Because lift is conventionally defined as being perpendicular to the bulk incident airflow, the effect of the induced AOA and the tilted airflow as it approaches the wing is like tilting the lift vector of an infinite aerofoil back by the induced AOA, as well as reducing the effective AOA. It's the picture of that tilted lift vector that often leads to the misconception that as the AOA increases so the lift vector tilts back perpendicular to the chord line. But the effect is nowhere near as great as that.

On thrust/drag couples I have to disagree slightly with Capt PB, although it may be a question of interpretation. There's a difference between the instantaneous and transient effect of a force, causing an angular acceleration about the pitch axis, and the steady state change in equilibrium position.

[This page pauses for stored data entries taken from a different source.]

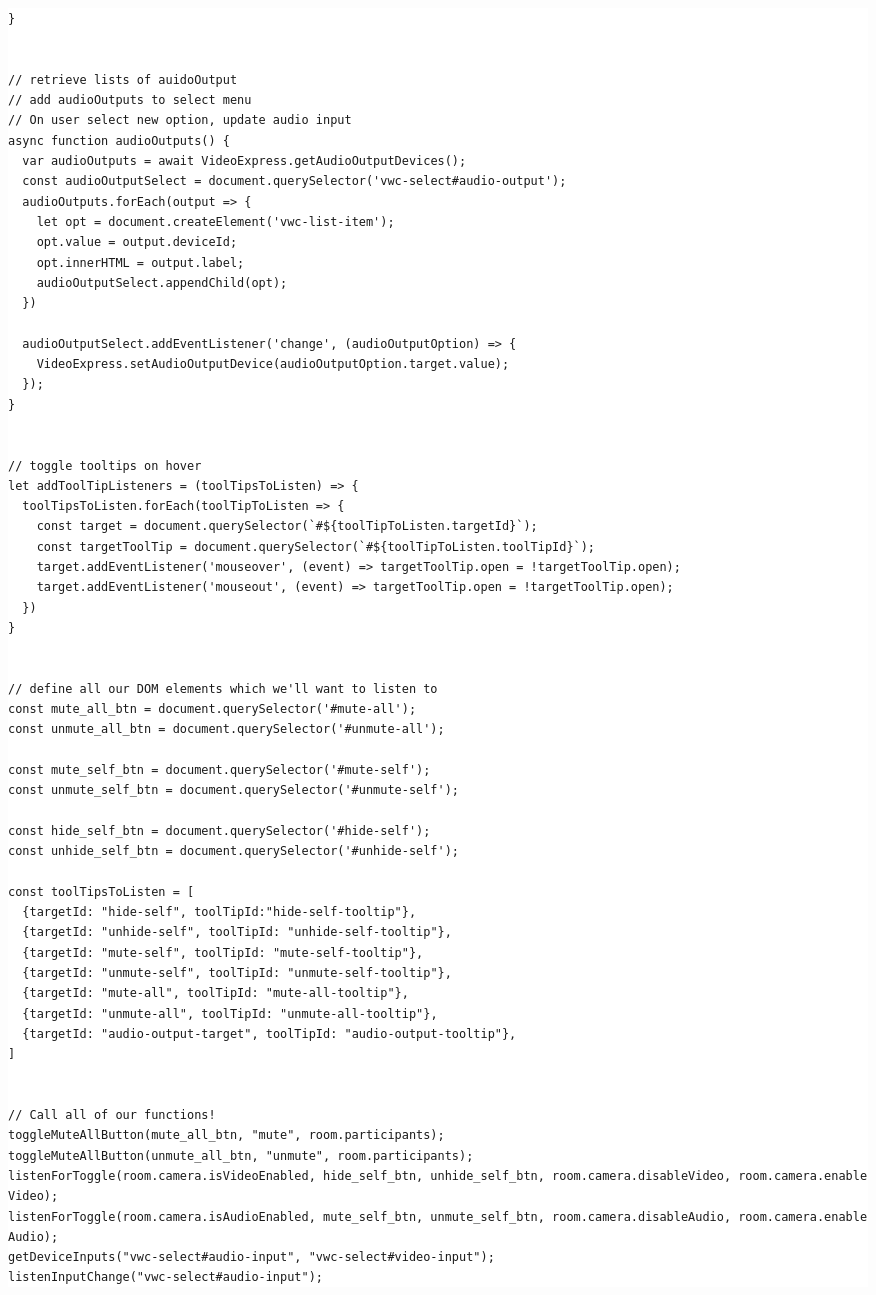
 ```
}


// retrieve lists of auidoOutput
// add audioOutputs to select menu
// On user select new option, update audio input
async function audioOutputs() {
  var audioOutputs = await VideoExpress.getAudioOutputDevices();
  const audioOutputSelect = document.querySelector('vwc-select#audio-output');
  audioOutputs.forEach(output => {
    let opt = document.createElement('vwc-list-item');
    opt.value = output.deviceId;
    opt.innerHTML = output.label;
    audioOutputSelect.appendChild(opt);
  })

  audioOutputSelect.addEventListener('change', (audioOutputOption) => {
    VideoExpress.setAudioOutputDevice(audioOutputOption.target.value);
  });
}


// toggle tooltips on hover
let addToolTipListeners = (toolTipsToListen) => {
  toolTipsToListen.forEach(toolTipToListen => {
    const target = document.querySelector(`#${toolTipToListen.targetId}`);
    const targetToolTip = document.querySelector(`#${toolTipToListen.toolTipId}`);
    target.addEventListener('mouseover', (event) => targetToolTip.open = !targetToolTip.open);
    target.addEventListener('mouseout', (event) => targetToolTip.open = !targetToolTip.open);
  })
}


// define all our DOM elements which we'll want to listen to
const mute_all_btn = document.querySelector('#mute-all');
const unmute_all_btn = document.querySelector('#unmute-all');

const mute_self_btn = document.querySelector('#mute-self');
const unmute_self_btn = document.querySelector('#unmute-self');

const hide_self_btn = document.querySelector('#hide-self');
const unhide_self_btn = document.querySelector('#unhide-self');

const toolTipsToListen = [
  {targetId: "hide-self", toolTipId:"hide-self-tooltip"},
  {targetId: "unhide-self", toolTipId: "unhide-self-tooltip"},
  {targetId: "mute-self", toolTipId: "mute-self-tooltip"},
  {targetId: "unmute-self", toolTipId: "unmute-self-tooltip"},
  {targetId: "mute-all", toolTipId: "mute-all-tooltip"},
  {targetId: "unmute-all", toolTipId: "unmute-all-tooltip"},
  {targetId: "audio-output-target", toolTipId: "audio-output-tooltip"},
]


// Call all of our functions!
toggleMuteAllButton(mute_all_btn, "mute", room.participants);
toggleMuteAllButton(unmute_all_btn, "unmute", room.participants);
listenForToggle(room.camera.isVideoEnabled, hide_self_btn, unhide_self_btn, room.camera.disableVideo, room.camera.enableVideo);
listenForToggle(room.camera.isAudioEnabled, mute_self_btn, unmute_self_btn, room.camera.disableAudio, room.camera.enableAudio);
getDeviceInputs("vwc-select#audio-input", "vwc-select#video-input");
listenInputChange("vwc-select#audio-input");
```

From the point of view of 'pitch up' or 'pitch down' tendency, I think it's usually the latter that concerns us, because the time scales for AOA pitch stability are pretty short.

If you apply an unbalanced force to a body that's in equilibrium (linear and rotational) the resultant motion does indeed depend on the position of the centre of mass (CM). The force will cause an acceleration. If you don't mind using non-inertial frames of reference and you're in to double-entry book-keeping, you can add an 'inertial force' at the CM in the opposite direction and look at the effect of that couple.

However, forces rarely stay unbalanced for long. As the airspeed increases, the drag increases about the appropriate point as determined by the aerodynamics of the body, not by the position of the CM. As soon as the acceleration stops, the drag has increased to equal the thrust, and the thrust-drag couple is balanced in the usual way by the pitch-stability mechanism of the aeroplane.

In the case of your glider and JATCO pod example, the immediate angular acceleration might be pitch down, but the 'glider' will rapidly accelerate to a point where the increased drag at the end of the pole makes a bigger impact than inertial force, and the natural stability from the decalage of the mainplane and tailplane is left to counter the now pitch-up couple. The steady state condition will be a higher AOA than before the JATCO pod was fired, and a much higher pitch attitude of course if the aircraft is now climbing. The details of the forces and geometry will determine the relative sizes of the effects and whether the pilot perceives this as a pitch down followed by a pitch up, or just a pitch up.

The example might seem trivial, but it's for these reasons that the pitch-up/down effects of flap extension get quite complicated.

Another good example is the mythical dependence of wings-level engine-out controllability of a twin on CM position. The effect is purely about aerodynamic couples and thrust balancing and has nothing to do with the position of the CM, contrary to what we're told in most standard texts.

By the way, is the UserName 'Mrs Pit Bull' taken? Bookwormess is announcing the readiness of dinner and I can't help but think that 'Mrs Pit Bull' might be more fitting.